### Problem details
All records should be written out again exactly.

====== Data to process ======

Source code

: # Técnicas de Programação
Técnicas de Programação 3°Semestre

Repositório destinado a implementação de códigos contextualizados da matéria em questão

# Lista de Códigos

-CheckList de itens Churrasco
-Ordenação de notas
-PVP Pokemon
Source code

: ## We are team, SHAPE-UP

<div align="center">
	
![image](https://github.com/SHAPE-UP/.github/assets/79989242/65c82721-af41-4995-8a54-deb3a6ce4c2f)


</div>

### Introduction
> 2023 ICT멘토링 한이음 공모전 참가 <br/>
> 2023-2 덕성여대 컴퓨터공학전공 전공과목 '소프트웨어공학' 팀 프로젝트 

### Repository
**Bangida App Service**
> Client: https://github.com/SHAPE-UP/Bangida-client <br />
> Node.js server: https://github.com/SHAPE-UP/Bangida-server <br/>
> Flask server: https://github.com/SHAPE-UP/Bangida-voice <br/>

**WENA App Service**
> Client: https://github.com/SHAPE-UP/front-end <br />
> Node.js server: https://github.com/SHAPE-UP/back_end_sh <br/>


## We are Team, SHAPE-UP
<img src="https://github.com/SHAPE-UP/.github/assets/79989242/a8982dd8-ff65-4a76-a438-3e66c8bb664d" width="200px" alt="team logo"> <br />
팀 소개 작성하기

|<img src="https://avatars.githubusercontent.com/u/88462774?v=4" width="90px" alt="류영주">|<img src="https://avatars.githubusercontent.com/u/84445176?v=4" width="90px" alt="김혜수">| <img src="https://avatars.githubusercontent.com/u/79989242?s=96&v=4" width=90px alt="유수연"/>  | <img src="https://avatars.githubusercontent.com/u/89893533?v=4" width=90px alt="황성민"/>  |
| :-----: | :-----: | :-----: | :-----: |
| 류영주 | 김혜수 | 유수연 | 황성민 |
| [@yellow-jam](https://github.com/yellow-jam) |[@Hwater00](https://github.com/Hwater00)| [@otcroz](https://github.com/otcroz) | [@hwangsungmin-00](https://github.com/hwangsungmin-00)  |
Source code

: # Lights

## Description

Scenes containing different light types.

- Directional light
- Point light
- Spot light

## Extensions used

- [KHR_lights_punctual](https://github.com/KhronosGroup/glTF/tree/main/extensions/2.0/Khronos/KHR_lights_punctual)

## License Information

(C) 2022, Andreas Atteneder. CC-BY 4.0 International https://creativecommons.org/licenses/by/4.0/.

======

### Task answer
Source code

: # Técnicas de Programação
Técnicas de Programação 3°Semestre

Repositório destinado a implementação de códigos contextualizados da matéria em questão

# Lista de Códigos

-CheckList de itens Churrasco
-Ordenação de notas
-PVP Pokemon
Source code

: ## We are team, SHAPE-UP

<div align="center">
	
![image](https://github.com/SHAPE-UP/.github/assets/79989242/65c82721-af41-4995-8a54-deb3a6ce4c2f)


</div>

### Introduction
> 2023 ICT멘토링 한이음 공모전 참가 <br/>
> 2023-2 덕성여대 컴퓨터공학전공 전공과목 '소프트웨어공학' 팀 프로젝트 

### Repository
**Bangida App Service**
> Client: https://github.com/SHAPE-UP/Bangida-client <br />
> Node.js server: https://github.com/SHAPE-UP/Bangida-server <br/>
> Flask server: https://github.com/SHAPE-UP/Bangida-voice <br/>

**WENA App Service**
> Client: https://github.com/SHAPE-UP/front-end <br />
> Node.js server: https://github.com/SHAPE-UP/back_end_sh <br/>


## We are Team, SHAPE-UP
<img src="https://github.com/SHAPE-UP/.github/assets/79989242/a8982dd8-ff65-4a76-a438-3e66c8bb664d" width="200px" alt="team logo"> <br />
팀 소개 작성하기

|<img src="https://avatars.githubusercontent.com/u/88462774?v=4" width="90px" alt="류영주">|<img src="https://avatars.githubusercontent.com/u/84445176?v=4" width="90px" alt="김혜수">| <img src="https://avatars.githubusercontent.com/u/79989242?s=96&v=4" width=90px alt="유수연"/>  | <img src="https://avatars.githubusercontent.com/u/89893533?v=4" width=90px alt="황성민"/>  |
| :-----: | :-----: | :-----: | :-----: |
| 류영주 | 김혜수 | 유수연 | 황성민 |
| [@yellow-jam](https://github.com/yellow-jam) |[@Hwater00](https://github.com/Hwater00)| [@otcroz](https://github.com/otcroz) | [@hwangsungmin-00](https://github.com/hwangsungmin-00)  |
Source code

: # Lights

## Description

Scenes containing different light types.

- Directional light
- Point light
- Spot light

## Extensions used

- [KHR_lights_punctual](https://github.com/KhronosGroup/glTF/tree/main/extensions/2.0/Khronos/KHR_lights_punctual)

## License Information

(C) 2022, Andreas Atteneder. CC-BY 4.0 International https://creativecommons.org/licenses/by/4.0/.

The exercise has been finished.